### How to complete this task
Scan the lines below for "enable" and copy the matches.

### Records for the task
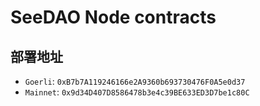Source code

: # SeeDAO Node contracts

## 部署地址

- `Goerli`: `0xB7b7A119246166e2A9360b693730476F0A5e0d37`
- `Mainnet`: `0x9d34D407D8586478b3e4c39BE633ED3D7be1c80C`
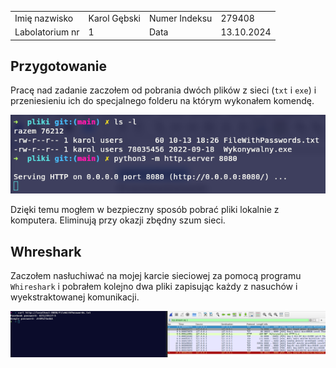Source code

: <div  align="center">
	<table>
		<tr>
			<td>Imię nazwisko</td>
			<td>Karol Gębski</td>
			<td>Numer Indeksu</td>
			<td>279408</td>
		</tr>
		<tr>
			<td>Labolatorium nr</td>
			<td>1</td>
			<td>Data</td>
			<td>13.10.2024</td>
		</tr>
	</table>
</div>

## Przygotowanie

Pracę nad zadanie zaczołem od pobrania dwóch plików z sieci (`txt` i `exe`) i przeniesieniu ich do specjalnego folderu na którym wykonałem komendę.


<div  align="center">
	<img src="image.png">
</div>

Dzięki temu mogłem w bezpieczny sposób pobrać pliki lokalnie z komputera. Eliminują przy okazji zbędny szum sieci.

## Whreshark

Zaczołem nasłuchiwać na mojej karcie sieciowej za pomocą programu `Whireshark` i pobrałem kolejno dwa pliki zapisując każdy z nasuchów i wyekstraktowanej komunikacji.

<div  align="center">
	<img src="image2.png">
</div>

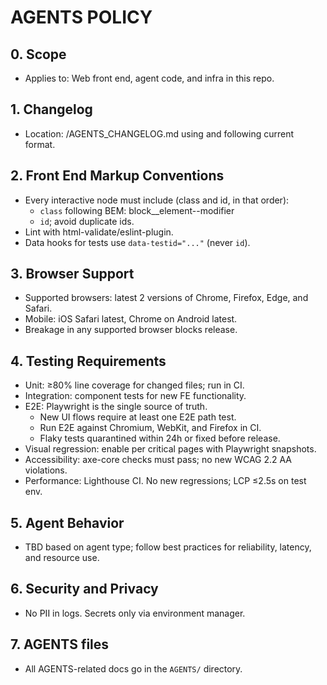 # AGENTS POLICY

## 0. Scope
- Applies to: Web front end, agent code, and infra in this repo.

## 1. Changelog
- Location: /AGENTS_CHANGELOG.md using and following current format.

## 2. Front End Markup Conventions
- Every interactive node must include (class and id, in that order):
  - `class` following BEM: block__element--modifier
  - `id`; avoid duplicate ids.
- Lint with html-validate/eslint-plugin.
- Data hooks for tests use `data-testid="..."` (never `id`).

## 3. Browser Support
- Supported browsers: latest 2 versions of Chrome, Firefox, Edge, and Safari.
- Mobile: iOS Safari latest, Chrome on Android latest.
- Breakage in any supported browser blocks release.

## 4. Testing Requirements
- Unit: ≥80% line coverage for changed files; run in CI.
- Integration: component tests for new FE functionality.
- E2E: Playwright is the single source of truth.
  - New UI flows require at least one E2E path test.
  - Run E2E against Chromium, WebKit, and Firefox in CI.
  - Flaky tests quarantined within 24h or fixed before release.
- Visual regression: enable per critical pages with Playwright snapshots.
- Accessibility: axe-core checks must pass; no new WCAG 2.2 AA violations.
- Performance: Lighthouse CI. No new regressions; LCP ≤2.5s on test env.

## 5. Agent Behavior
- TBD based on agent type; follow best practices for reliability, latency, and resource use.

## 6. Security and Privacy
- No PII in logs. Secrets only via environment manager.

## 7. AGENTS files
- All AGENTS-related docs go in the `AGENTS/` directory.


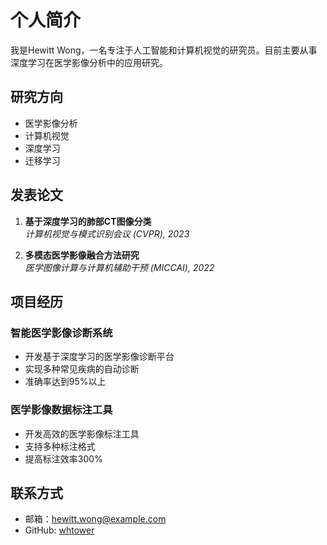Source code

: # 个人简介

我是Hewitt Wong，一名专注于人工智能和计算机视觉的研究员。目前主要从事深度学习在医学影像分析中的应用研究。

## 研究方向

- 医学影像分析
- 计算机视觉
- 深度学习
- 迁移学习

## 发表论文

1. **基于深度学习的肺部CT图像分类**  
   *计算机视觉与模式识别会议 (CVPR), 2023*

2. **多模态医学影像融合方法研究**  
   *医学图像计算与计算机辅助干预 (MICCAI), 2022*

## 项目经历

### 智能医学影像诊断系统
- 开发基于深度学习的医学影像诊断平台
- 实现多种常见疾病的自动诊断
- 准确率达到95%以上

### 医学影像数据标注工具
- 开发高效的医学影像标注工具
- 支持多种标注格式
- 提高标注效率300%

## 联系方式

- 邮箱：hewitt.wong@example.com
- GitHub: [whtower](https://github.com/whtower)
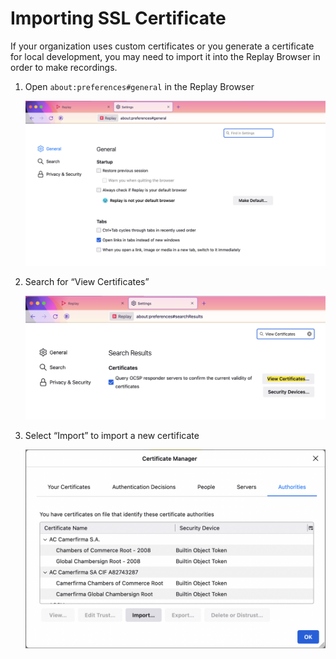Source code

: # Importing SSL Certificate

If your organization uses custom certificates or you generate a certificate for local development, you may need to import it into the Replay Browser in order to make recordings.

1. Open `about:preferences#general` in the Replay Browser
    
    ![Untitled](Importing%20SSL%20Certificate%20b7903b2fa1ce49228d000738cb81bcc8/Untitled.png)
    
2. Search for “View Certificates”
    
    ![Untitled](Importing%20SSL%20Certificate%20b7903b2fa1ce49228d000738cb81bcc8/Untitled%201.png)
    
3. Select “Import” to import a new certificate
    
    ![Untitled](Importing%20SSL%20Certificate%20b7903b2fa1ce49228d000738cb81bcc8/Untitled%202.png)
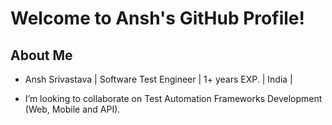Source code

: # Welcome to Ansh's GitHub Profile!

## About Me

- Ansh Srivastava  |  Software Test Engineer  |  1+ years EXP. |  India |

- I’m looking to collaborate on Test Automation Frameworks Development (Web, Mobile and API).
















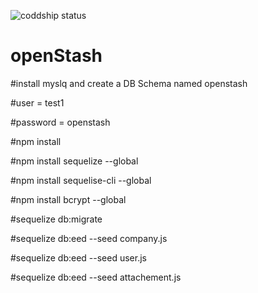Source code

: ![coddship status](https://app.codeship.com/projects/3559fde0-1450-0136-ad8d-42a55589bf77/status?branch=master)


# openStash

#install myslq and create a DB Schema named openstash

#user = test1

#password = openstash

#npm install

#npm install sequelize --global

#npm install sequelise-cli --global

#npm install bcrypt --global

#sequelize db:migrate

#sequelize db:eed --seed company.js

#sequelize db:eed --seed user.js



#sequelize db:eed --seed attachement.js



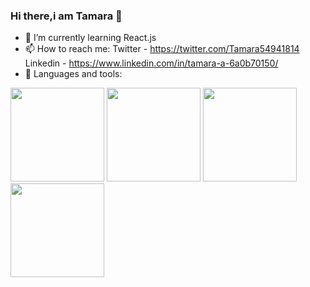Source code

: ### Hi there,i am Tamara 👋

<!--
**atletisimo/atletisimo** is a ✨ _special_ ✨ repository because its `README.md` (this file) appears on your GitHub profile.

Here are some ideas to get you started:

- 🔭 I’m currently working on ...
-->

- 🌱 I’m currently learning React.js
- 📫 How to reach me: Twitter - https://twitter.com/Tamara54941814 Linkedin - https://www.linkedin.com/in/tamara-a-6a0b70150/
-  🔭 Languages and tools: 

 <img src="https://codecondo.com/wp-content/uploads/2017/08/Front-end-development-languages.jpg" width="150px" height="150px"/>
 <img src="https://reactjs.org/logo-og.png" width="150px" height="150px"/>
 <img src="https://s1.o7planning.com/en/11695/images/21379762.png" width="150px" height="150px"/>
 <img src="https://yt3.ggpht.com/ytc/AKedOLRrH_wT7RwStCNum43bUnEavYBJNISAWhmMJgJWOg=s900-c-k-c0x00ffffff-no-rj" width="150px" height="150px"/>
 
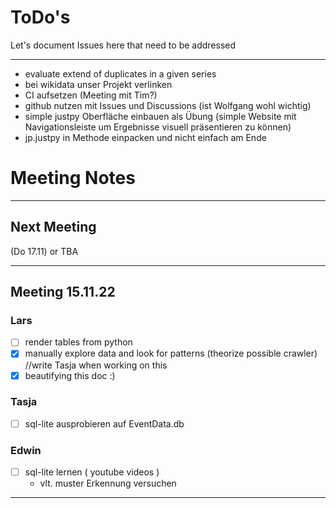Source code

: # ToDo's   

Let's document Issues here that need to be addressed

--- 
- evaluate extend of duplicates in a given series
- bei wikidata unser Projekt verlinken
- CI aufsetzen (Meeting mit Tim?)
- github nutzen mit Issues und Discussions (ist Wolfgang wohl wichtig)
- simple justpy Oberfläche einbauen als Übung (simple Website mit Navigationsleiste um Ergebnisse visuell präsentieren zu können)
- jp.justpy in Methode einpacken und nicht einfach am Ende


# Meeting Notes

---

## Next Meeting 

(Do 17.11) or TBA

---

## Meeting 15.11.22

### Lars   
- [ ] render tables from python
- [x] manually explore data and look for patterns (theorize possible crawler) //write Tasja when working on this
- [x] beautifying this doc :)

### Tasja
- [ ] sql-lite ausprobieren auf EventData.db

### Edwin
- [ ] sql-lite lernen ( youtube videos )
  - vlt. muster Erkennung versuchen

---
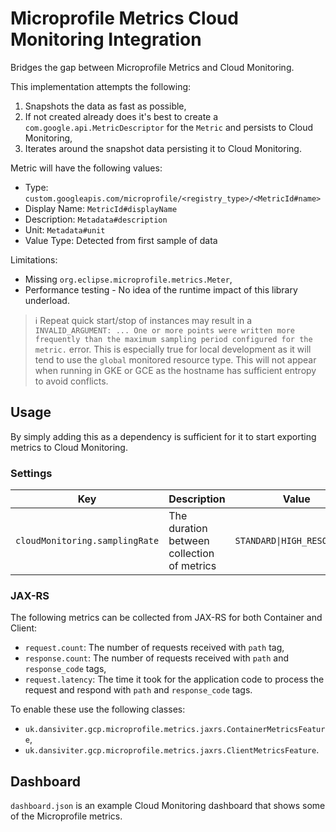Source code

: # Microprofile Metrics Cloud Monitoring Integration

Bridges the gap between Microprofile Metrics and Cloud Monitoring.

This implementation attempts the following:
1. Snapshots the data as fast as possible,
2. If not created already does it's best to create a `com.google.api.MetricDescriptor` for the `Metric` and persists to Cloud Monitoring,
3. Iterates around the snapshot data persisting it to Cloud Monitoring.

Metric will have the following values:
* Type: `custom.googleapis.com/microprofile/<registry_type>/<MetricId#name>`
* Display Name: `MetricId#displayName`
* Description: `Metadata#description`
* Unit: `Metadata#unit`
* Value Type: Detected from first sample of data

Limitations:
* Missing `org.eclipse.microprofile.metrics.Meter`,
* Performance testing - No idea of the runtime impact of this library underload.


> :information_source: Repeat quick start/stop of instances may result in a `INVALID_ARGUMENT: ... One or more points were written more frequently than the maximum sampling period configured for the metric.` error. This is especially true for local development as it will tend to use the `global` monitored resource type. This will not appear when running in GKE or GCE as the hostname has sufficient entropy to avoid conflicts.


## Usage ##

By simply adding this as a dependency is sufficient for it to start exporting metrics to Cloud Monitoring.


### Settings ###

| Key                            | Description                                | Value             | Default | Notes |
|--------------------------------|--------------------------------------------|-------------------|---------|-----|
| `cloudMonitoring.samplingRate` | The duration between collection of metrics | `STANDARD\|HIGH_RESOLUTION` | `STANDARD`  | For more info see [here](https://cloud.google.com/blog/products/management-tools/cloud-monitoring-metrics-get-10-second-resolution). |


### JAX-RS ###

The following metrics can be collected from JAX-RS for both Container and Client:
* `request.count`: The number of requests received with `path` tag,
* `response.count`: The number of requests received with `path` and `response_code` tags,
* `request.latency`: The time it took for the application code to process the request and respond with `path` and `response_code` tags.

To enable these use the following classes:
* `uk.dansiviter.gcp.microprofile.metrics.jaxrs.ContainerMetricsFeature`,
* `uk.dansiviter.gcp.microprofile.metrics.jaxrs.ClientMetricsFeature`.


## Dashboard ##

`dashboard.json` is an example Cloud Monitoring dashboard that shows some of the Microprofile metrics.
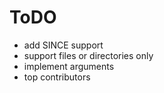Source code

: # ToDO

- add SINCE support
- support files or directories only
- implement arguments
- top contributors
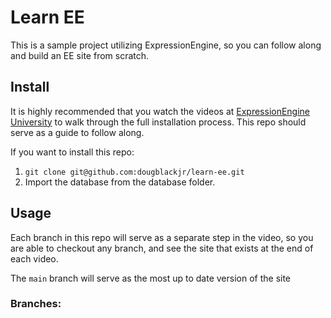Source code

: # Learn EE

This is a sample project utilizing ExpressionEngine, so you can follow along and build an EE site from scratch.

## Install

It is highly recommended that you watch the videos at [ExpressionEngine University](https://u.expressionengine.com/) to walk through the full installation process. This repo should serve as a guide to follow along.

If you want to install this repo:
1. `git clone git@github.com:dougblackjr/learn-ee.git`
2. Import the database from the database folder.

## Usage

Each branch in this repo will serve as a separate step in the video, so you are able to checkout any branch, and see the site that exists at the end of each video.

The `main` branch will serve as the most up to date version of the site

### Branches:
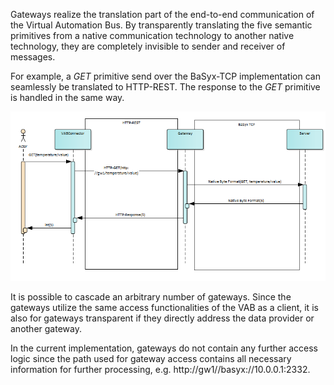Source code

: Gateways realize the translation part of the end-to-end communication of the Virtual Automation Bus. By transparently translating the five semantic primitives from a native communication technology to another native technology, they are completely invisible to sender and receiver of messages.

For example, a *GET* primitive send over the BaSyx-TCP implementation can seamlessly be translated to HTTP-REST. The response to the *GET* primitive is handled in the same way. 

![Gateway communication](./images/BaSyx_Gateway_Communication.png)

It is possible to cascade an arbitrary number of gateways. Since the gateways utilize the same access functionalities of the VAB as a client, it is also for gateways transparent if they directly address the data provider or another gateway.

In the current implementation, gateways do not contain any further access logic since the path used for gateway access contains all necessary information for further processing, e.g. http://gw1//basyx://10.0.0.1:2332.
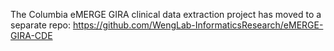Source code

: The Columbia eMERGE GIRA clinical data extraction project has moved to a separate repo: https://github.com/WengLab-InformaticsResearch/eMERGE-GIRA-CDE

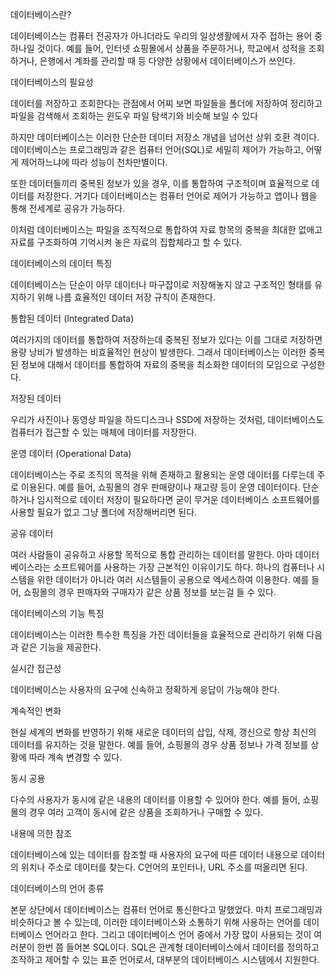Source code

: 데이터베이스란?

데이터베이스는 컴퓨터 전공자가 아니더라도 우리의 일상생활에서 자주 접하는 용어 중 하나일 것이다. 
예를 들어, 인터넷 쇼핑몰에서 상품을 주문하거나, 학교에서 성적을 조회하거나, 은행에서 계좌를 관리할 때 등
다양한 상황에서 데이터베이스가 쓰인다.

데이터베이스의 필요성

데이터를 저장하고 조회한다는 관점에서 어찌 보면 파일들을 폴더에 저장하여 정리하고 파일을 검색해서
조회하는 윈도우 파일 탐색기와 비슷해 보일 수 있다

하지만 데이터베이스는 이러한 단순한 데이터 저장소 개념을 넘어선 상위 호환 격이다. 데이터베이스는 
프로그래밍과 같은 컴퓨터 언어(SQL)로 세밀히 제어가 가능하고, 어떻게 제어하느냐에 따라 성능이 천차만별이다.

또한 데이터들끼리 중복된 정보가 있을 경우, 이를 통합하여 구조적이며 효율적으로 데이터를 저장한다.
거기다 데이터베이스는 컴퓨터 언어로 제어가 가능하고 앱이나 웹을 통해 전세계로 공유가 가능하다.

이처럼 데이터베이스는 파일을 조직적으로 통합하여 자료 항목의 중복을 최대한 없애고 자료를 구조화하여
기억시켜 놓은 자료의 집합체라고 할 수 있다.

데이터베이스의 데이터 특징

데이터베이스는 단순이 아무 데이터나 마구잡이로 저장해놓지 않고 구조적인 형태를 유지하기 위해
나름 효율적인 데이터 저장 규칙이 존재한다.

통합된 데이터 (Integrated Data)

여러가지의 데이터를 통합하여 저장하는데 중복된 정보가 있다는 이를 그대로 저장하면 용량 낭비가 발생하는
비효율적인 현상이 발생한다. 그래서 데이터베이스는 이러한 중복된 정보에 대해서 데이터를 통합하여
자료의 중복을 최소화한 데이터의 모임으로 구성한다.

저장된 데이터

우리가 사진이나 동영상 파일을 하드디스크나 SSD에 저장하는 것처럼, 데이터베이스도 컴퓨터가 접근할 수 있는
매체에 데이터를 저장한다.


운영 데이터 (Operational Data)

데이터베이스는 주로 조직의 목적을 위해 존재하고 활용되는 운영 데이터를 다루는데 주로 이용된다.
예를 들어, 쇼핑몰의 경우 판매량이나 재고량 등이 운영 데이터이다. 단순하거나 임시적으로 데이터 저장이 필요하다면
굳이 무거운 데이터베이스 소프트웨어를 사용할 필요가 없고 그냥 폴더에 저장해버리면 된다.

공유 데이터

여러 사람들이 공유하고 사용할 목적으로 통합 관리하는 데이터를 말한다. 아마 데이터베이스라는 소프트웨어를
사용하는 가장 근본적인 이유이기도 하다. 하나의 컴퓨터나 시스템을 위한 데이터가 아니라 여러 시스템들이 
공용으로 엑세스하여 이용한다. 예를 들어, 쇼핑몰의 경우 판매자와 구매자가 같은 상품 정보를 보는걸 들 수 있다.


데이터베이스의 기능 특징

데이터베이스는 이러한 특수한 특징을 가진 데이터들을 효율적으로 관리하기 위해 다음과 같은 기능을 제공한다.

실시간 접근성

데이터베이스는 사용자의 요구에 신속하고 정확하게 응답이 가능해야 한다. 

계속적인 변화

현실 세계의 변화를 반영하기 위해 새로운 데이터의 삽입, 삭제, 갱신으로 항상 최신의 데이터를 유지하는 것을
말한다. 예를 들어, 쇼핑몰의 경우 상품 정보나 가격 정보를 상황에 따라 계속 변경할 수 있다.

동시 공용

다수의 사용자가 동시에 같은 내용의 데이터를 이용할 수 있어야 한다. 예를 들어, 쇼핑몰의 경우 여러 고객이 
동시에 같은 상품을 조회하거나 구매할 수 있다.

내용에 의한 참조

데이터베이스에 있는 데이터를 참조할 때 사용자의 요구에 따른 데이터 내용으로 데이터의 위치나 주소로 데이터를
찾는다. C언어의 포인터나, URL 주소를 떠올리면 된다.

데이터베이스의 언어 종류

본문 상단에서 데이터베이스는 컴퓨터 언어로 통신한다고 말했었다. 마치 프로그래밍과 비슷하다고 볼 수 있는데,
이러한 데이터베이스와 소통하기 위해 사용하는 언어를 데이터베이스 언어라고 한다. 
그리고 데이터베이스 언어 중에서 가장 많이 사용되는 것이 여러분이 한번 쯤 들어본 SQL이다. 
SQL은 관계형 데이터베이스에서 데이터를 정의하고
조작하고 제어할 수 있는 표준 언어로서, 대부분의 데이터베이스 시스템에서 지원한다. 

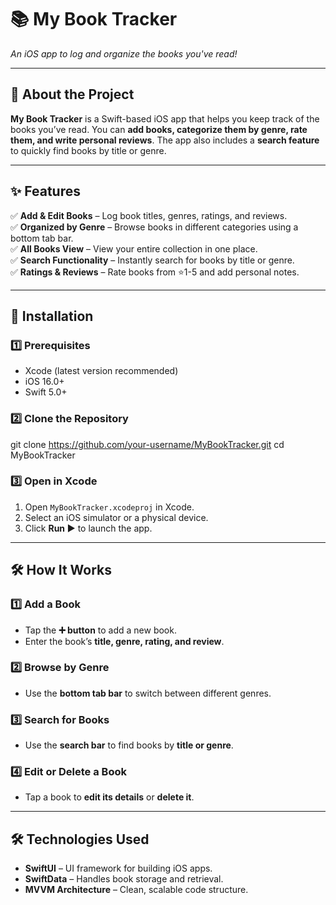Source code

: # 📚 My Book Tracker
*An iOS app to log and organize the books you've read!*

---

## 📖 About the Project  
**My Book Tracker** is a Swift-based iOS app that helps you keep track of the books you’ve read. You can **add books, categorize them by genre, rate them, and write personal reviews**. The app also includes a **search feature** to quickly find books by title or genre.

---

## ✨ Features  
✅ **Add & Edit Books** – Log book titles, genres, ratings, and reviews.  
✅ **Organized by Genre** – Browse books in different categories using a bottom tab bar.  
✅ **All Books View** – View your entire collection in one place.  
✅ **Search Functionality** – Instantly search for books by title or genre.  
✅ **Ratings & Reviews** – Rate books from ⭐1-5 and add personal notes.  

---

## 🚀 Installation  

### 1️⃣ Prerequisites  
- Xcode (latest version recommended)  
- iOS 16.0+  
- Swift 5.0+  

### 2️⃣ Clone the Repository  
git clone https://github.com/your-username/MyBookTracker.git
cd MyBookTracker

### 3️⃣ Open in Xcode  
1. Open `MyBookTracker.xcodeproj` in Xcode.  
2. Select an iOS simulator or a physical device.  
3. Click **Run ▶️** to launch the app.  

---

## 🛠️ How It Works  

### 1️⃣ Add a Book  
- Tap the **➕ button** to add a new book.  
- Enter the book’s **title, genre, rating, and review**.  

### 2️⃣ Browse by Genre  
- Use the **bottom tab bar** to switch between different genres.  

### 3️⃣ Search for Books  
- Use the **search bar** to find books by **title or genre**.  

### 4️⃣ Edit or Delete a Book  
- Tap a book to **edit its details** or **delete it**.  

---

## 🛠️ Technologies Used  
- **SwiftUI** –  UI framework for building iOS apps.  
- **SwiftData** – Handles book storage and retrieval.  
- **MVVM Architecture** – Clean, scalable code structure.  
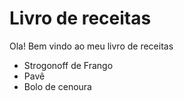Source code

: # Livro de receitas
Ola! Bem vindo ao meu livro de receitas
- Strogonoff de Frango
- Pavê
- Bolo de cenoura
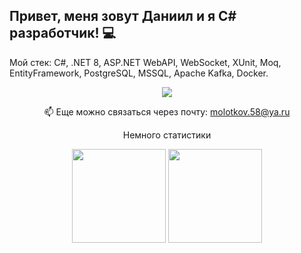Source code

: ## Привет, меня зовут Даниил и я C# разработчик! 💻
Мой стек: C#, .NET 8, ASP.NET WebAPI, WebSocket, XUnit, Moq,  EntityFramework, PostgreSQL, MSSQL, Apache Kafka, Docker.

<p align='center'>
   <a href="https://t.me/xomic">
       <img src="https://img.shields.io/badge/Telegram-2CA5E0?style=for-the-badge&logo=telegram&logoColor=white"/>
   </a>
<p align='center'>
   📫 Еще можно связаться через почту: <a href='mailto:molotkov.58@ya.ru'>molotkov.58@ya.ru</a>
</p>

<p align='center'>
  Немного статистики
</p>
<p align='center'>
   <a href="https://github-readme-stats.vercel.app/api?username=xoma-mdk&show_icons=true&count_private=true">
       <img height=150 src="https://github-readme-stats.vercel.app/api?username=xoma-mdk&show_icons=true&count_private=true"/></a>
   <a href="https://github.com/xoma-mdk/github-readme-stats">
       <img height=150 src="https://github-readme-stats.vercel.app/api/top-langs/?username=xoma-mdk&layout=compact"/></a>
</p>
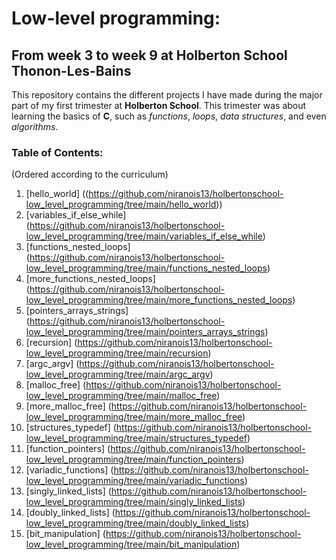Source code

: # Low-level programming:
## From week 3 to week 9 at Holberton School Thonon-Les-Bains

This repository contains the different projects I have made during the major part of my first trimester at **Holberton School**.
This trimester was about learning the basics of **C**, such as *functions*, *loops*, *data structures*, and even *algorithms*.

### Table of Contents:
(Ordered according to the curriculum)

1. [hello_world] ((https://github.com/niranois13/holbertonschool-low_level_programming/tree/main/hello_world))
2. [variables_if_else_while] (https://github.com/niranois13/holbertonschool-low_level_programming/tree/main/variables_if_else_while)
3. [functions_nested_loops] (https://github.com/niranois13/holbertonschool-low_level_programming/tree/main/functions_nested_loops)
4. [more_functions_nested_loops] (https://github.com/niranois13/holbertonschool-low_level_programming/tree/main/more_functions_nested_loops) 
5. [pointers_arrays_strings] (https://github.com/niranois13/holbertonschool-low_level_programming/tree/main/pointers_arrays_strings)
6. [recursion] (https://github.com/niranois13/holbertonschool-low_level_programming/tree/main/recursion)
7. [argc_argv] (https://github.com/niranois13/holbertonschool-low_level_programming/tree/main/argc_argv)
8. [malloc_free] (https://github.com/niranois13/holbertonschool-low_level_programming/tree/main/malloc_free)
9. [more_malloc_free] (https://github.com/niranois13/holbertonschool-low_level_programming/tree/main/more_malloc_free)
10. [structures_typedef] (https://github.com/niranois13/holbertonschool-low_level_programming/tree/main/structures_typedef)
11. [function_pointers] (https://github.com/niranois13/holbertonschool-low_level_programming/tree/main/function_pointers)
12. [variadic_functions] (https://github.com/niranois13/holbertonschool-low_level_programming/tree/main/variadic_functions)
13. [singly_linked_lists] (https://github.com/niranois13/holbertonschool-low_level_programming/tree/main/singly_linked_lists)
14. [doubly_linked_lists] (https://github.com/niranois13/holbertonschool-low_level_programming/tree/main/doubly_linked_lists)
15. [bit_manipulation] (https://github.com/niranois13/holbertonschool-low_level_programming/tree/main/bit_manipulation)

### Result below
- Visual regression: enable per critical pages with Playwright snapshots.
To enable these use the following classes:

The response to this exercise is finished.